*EXERCISE AIM:* All lines in the data bearing the string "images" should be identified and copied.

──────── DATA SUPPLIED

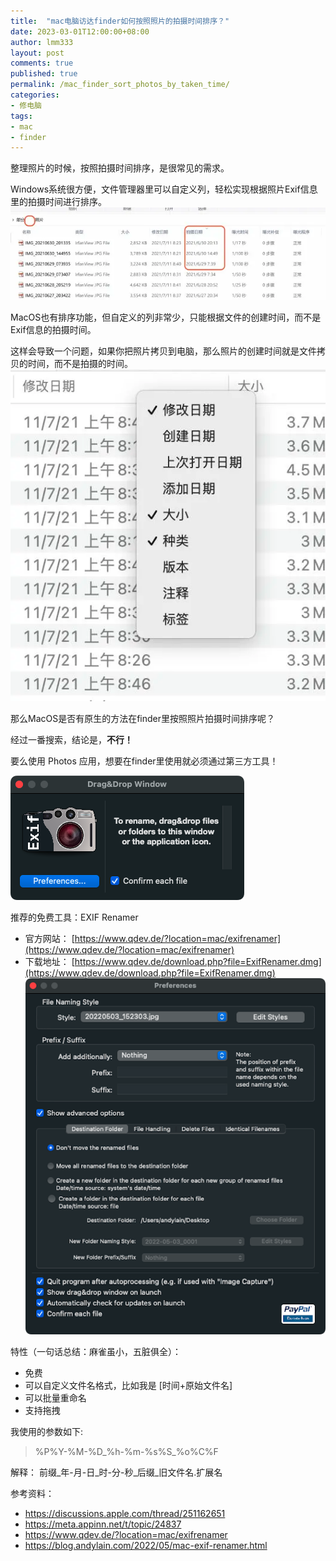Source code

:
 ```yaml
---
title:  "mac电脑访达finder如何按照照片的拍摄时间排序？"
date: 2023-03-01T12:00:00+08:00
author: lmm333
layout: post
comments: true
published: true
permalink: /mac_finder_sort_photos_by_taken_time/
categories:
- 修电脑
tags:
- mac
- finder
---
```

整理照片的时候，按照拍摄时间排序，是很常见的需求。

Windows系统很方便，文件管理器里可以自定义列，轻松实现根据照片Exif信息里的拍摄时间进行排序。
![windows](../images/mac_finder_sort_photos_by_taken_time_1.png)

MacOS也有排序功能，但自定义的列非常少，只能根据文件的创建时间，而不是Exif信息的拍摄时间。

这样会导致一个问题，如果你把照片拷贝到电脑，那么照片的创建时间就是文件拷贝的时间，而不是拍摄的时间。
![mac](../images/mac_finder_sort_photos_by_taken_time_2.png)


那么MacOS是否有原生的方法在finder里按照照片拍摄时间排序呢？

经过一番搜索，结论是，**不行！**

要么使用 Photos 应用，想要在finder里使用就必须通过第三方工具！

![app](../images/mac_finder_sort_photos_by_taken_time_3.png)

推荐的免费工具：EXIF Renamer
- 官方网站： [https://www.qdev.de/?location=mac/exifrenamer](https://www.qdev.de/?location=mac/exifrenamer)
- 下载地址： [https://www.qdev.de/download.php?file=ExifRenamer.dmg](https://www.qdev.de/download.php?file=ExifRenamer.dmg)
![app_setting](../images/mac_finder_sort_photos_by_taken_time_4.png)

特性（一句话总结：麻雀虽小，五脏俱全）：
- 免费
- 可以自定义文件名格式，比如我是 [时间+原始文件名]
- 可以批量重命名
- 支持拖拽

我使用的参数如下:
> %P%Y-%M-%D_%h-%m-%s%S_%o%C%F

解释： 前缀_年-月-日_时-分-秒_后缀_旧文件名.扩展名


参考资料：
- https://discussions.apple.com/thread/251162651
- https://meta.appinn.net/t/topic/24837
- https://www.qdev.de/?location=mac/exifrenamer
- https://blog.andylain.com/2022/05/mac-exif-renamer.html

────────────────

*RESULT OF THIS TASK:*
![windows](../images/mac_finder_sort_photos_by_taken_time_1.png)
![mac](../images/mac_finder_sort_photos_by_taken_time_2.png)
![app](../images/mac_finder_sort_photos_by_taken_time_3.png)
![app_setting](../images/mac_finder_sort_photos_by_taken_time_4.png)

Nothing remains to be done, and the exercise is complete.